Collected data
☆ ☆ ☆ ☆ ☆

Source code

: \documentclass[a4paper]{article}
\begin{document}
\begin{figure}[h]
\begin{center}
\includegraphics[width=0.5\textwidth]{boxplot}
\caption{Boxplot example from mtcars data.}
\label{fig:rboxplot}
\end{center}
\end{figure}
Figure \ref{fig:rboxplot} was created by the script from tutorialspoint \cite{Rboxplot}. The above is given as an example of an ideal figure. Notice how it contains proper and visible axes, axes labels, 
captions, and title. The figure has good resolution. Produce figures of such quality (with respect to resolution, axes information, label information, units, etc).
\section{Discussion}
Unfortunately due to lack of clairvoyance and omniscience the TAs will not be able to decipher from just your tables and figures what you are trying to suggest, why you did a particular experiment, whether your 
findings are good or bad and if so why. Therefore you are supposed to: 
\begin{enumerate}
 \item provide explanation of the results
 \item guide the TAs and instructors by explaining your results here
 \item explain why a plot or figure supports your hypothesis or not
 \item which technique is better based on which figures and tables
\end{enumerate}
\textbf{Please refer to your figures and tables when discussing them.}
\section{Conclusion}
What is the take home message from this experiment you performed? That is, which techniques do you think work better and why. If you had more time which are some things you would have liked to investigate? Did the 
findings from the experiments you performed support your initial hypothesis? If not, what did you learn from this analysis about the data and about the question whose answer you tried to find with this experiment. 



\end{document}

☆ ☆ ☆ ☆ ☆

■ **EXERCISE REQUIREMENTS**
Having read the records above, print them out again exactly.

■ **EXERCISE SOLUTION**
Source code

: \documentclass[a4paper]{article}
\begin{document}
\begin{figure}[h]
\begin{center}
\includegraphics[width=0.5\textwidth]{boxplot}
\caption{Boxplot example from mtcars data.}
\label{fig:rboxplot}
\end{center}
\end{figure}
Figure \ref{fig:rboxplot} was created by the script from tutorialspoint \cite{Rboxplot}. The above is given as an example of an ideal figure. Notice how it contains proper and visible axes, axes labels, 
captions, and title. The figure has good resolution. Produce figures of such quality (with respect to resolution, axes information, label information, units, etc).
\section{Discussion}
Unfortunately due to lack of clairvoyance and omniscience the TAs will not be able to decipher from just your tables and figures what you are trying to suggest, why you did a particular experiment, whether your 
findings are good or bad and if so why. Therefore you are supposed to: 
\begin{enumerate}
 \item provide explanation of the results
 \item guide the TAs and instructors by explaining your results here
 \item explain why a plot or figure supports your hypothesis or not
 \item which technique is better based on which figures and tables
\end{enumerate}
\textbf{Please refer to your figures and tables when discussing them.}
\section{Conclusion}
What is the take home message from this experiment you performed? That is, which techniques do you think work better and why. If you had more time which are some things you would have liked to investigate? Did the 
findings from the experiments you performed support your initial hypothesis? If not, what did you learn from this analysis about the data and about the question whose answer you tried to find with this experiment. 



\end{document}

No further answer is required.